__EXERCISE DETAILS__: Collect all lines below with the string "Beispiel".

__DATA RECORDS__:

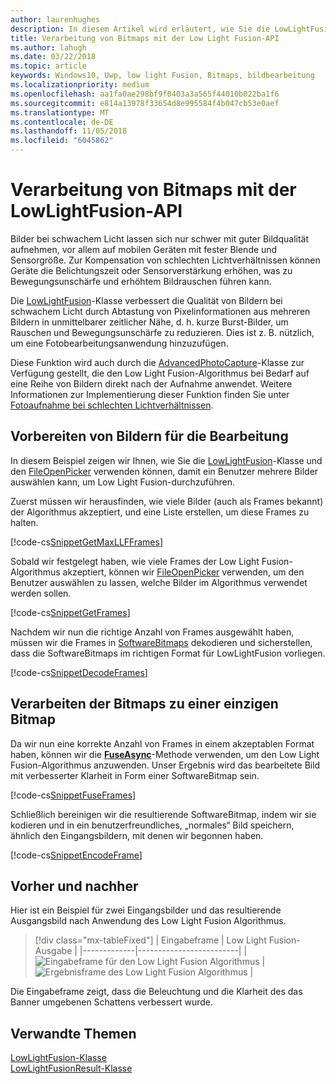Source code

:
 ```yaml
---
author: laurenhughes
description: In diesem Artikel wird erläutert, wie Sie die LowLightFusion-Klasse zum Verarbeiten von Bitmaps nutzen.
title: Verarbeitung von Bitmaps mit der Low Light Fusion-API
ms.author: lahugh
ms.date: 03/22/2018
ms.topic: article
keywords: Windows10, Uwp, low light Fusion, Bitmaps, bildbearbeitung
ms.localizationpriority: medium
ms.openlocfilehash: aa1fa0ae298bf9f0403a3a565f44010b022ba1f6
ms.sourcegitcommit: e814a13978f33654d8e995584f4b047cb53e0aef
ms.translationtype: MT
ms.contentlocale: de-DE
ms.lasthandoff: 11/05/2018
ms.locfileid: "6045862"
---
```

# <a name="process-bitmaps-with-the-lowlightfusion-api"></a>Verarbeitung von Bitmaps mit der LowLightFusion-API

Bilder bei schwachem Licht lassen sich nur schwer mit guter Bildqualität aufnehmen, vor allem auf mobilen Geräten mit fester Blende und Sensorgröße. Zur Kompensation von schlechten Lichtverhältnissen können Geräte die Belichtungszeit oder Sensorverstärkung erhöhen, was zu Bewegungsunschärfe und erhöhtem Bildrauschen führen kann. 

Die [LowLightFusion](https://docs.microsoft.com/uwp/api/windows.media.core.lowlightfusion)-Klasse verbessert die Qualität von Bildern bei schwachem Licht durch Abtastung von Pixelinformationen aus mehreren Bildern in unmittelbarer zeitlicher Nähe, d. h. kurze Burst-Bilder, um Rauschen und Bewegungsunschärfe zu reduzieren. Dies ist z. B. nützlich, um eine Fotobearbeitungsanwendung hinzuzufügen.

Diese Funktion wird auch durch die [AdvancedPhotoCapture](https://docs.microsoft.com/uwp/api/Windows.Media.Capture.AdvancedPhotoCapture)-Klasse zur Verfügung gestellt, die den Low Light Fusion-Algorithmus bei Bedarf auf eine Reihe von Bildern direkt nach der Aufnahme anwendet. Weitere Informationen zur Implementierung dieser Funktion finden Sie unter [Fotoaufnahme bei schlechten Lichtverhältnissen](https://docs.microsoft.com/windows/uwp/audio-video-camera/high-dynamic-range-hdr-photo-capture#low-light-photo-capture).

## <a name="prepare-the-images-for-processing"></a>Vorbereiten von Bildern für die Bearbeitung

In diesem Beispiel zeigen wir Ihnen, wie Sie die [LowLightFusion](https://docs.microsoft.com/uwp/api/windows.media.core.lowlightfusion)-Klasse und den [FileOpenPicker](https://docs.microsoft.com/uwp/api/Windows.Storage.Pickers.FileOpenPicker) verwenden können, damit ein Benutzer mehrere Bilder auswählen kann, um Low Light Fusion-durchzuführen.

Zuerst müssen wir herausfinden, wie viele Bilder (auch als Frames bekannt) der Algorithmus akzeptiert, und eine Liste erstellen, um diese Frames zu halten.

[!code-cs[SnippetGetMaxLLFFrames](./code/LowLightFusionSample/cs/MainPage.xaml.cs#SnippetGetMaxLLFFrames)]

Sobald wir festgelegt haben, wie viele Frames der Low Light Fusion-Algorithmus akzeptiert, können wir [FileOpenPicker](https://docs.microsoft.com/uwp/api/Windows.Storage.Pickers.FileOpenPicker) verwenden, um den Benutzer auswählen zu lassen, welche Bilder im Algorithmus verwendet werden sollen.

[!code-cs[SnippetGetFrames](./code/LowLightFusionSample/cs/MainPage.xaml.cs#SnippetGetFrames)]

Nachdem wir nun die richtige Anzahl von Frames ausgewählt haben, müssen wir die Frames in [SoftwareBitmaps](https://docs.microsoft.com/uwp/api/Windows.Graphics.Imaging.SoftwareBitmap) dekodieren und sicherstellen, dass die SoftwareBitmaps im richtigen Format für LowLightFusion vorliegen.

[!code-cs[SnippetDecodeFrames](./code/LowLightFusionSample/cs/MainPage.xaml.cs#SnippetDecodeFrames)]


## <a name="fuse-the-bitmaps-into-a-single-bitmap"></a>Verarbeiten der Bitmaps zu einer einzigen Bitmap

Da wir nun eine korrekte Anzahl von Frames in einem akzeptablen Format haben, können wir die **[FuseAsync](https://docs.microsoft.com/uwp/api/windows.media.core.lowlightfusion.fuseasync)**-Methode verwenden, um den Low Light Fusion-Algorithmus anzuwenden. Unser Ergebnis wird das bearbeitete Bild mit verbesserter Klarheit in Form einer SoftwareBitmap sein. 

[!code-cs[SnippetFuseFrames](./code/LowLightFusionSample/cs/MainPage.xaml.cs#SnippetFuseFrames)]

Schließlich bereinigen wir die resultierende SoftwareBitmap, indem wir sie kodieren und in ein benutzerfreundliches, „normales“ Bild speichern, ähnlich den Eingangsbildern, mit denen wir begonnen haben.

[!code-cs[SnippetEncodeFrame](./code/LowLightFusionSample/cs/MainPage.xaml.cs#SnippetEncodeFrame)]


## <a name="before-and-after"></a>Vorher und nachher

Hier ist ein Beispiel für zwei Eingangsbilder und das resultierende Ausgangsbild nach Anwendung des Low Light Fusion Algorithmus.

> [!div class="mx-tableFixed"] 
| Eingabeframe | Low Light Fusion-Ausgabe | 
|-------------|-------------------------|
| ![Eingabeframe für den Low Light Fusion Algorithmus](./images/LLF-Input.png) | ![Ergebnisframe des Low Light Fusion Algorithmus](./images/LLF-Output.png) |

Die Eingabeframe zeigt, dass die Beleuchtung und die Klarheit des das Banner umgebenen Schattens verbessert wurde.

## <a name="related-topics"></a>Verwandte Themen 
[LowLightFusion-Klasse](https://docs.microsoft.com/uwp/api/windows.media.core.lowlightfusion)  
[LowLightFusionResult-Klasse](https://docs.microsoft.com/uwp/api/windows.media.core.lowlightfusionresult)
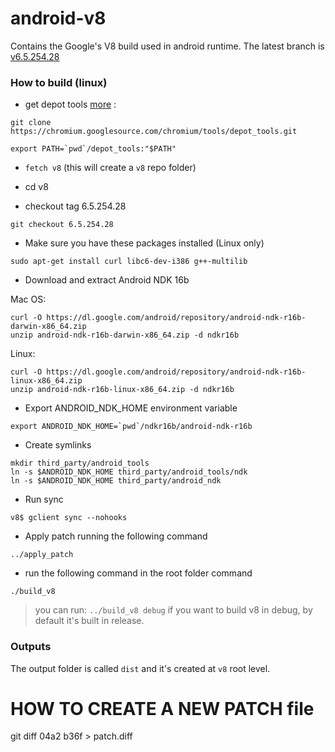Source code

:# android-v8
Contains the Google's V8 build used in android runtime. The latest branch is [v6.5.254.28](https://github.com/NativeScript/android-v8/tree/trifonov/6.5.254.28)

### How to build (linux)

* get depot tools [more](https://www.chromium.org/developers/how-tos/install-depot-tools) :
```
git clone https://chromium.googlesource.com/chromium/tools/depot_tools.git

export PATH=`pwd`/depot_tools:"$PATH"
```

* `fetch v8` (this will create a `v8` repo folder)
* cd v8

* checkout tag 6.5.254.28
```
git checkout 6.5.254.28
```

* Make sure you have these packages installed (Linux only)
```
sudo apt-get install curl libc6-dev-i386 g++-multilib
```

* Download and extract Android NDK 16b

Mac OS:
```
curl -O https://dl.google.com/android/repository/android-ndk-r16b-darwin-x86_64.zip
unzip android-ndk-r16b-darwin-x86_64.zip -d ndkr16b
```

Linux:
```
curl -O https://dl.google.com/android/repository/android-ndk-r16b-linux-x86_64.zip
unzip android-ndk-r16b-linux-x86_64.zip -d ndkr16b
```

* Export ANDROID_NDK_HOME environment variable
```
export ANDROID_NDK_HOME=`pwd`/ndkr16b/android-ndk-r16b
```

* Create symlinks
```
mkdir third_party/android_tools
ln -s $ANDROID_NDK_HOME third_party/android_tools/ndk
ln -s $ANDROID_NDK_HOME third_party/android_ndk
```

* Run sync
```
v8$ gclient sync --nohooks
```

* Apply patch running the following command
```
../apply_patch
```

* run the following command in the root folder command
```
./build_v8
```
> you can run: `../build_v8 debug` if you want to build v8 in debug, by default it's built in release.

### Outputs

The output folder is called `dist` and it's created at `v8` root level.

# HOW TO CREATE A NEW PATCH file

git diff 04a2 b36f > patch.diff
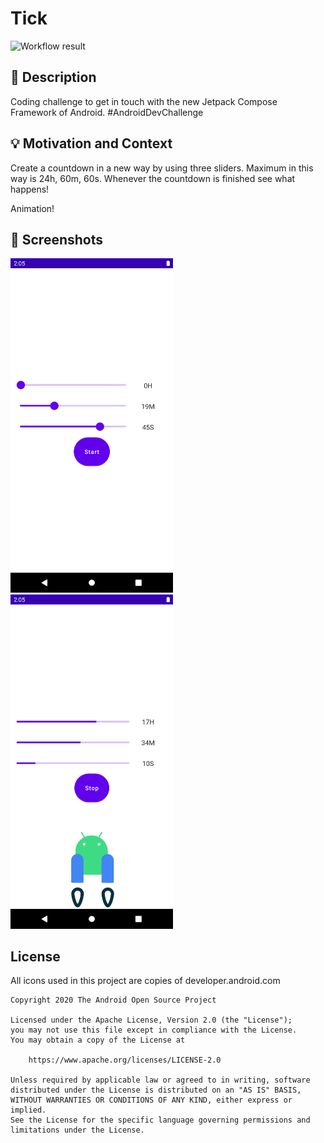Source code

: # Tick

<!--- Replace <OWNER> with your Github Username and <REPOSITORY> with the name of your repository. -->
<!--- You can find both of these in the url bar when you open your repository in github. -->
![Workflow result](https://github.com/tritter/android-dev-challenge-tick/workflows/Check/badge.svg)


## :scroll: Description
Coding challenge to get in touch with the new Jetpack Compose Framework of Android. #AndroidDevChallenge  


## :bulb: Motivation and Context
<!--- Optionally point readers to interesting parts of your submission. -->
Create a countdown in a new way by using three sliders. Maximum in this way is 24h, 60m, 60s.
Whenever the countdown is finished see what happens!

<!--- What are you especially proud of? -->
Animation!


## :camera_flash: Screenshots
<!-- You can add more screenshots here if you like -->
<img src="/results/screenshot_1.png" width="260">&emsp;<img src="/results/screenshot_2.png" width="260">

## License
All icons used in this project are copies of developer.android.com

```
Copyright 2020 The Android Open Source Project

Licensed under the Apache License, Version 2.0 (the "License");
you may not use this file except in compliance with the License.
You may obtain a copy of the License at

    https://www.apache.org/licenses/LICENSE-2.0

Unless required by applicable law or agreed to in writing, software
distributed under the License is distributed on an "AS IS" BASIS,
WITHOUT WARRANTIES OR CONDITIONS OF ANY KIND, either express or implied.
See the License for the specific language governing permissions and
limitations under the License.
```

__TASK RESULT__:
In diesem Beispiel zeigen wir Ihnen, wie Sie die [LowLightFusion](https://docs.microsoft.com/uwp/api/windows.media.core.lowlightfusion)-Klasse und den [FileOpenPicker](https://docs.microsoft.com/uwp/api/Windows.Storage.Pickers.FileOpenPicker) verwenden können, damit ein Benutzer mehrere Bilder auswählen kann, um Low Light Fusion-durchzuführen.
Hier ist ein Beispiel für zwei Eingangsbilder und das resultierende Ausgangsbild nach Anwendung des Low Light Fusion Algorithmus.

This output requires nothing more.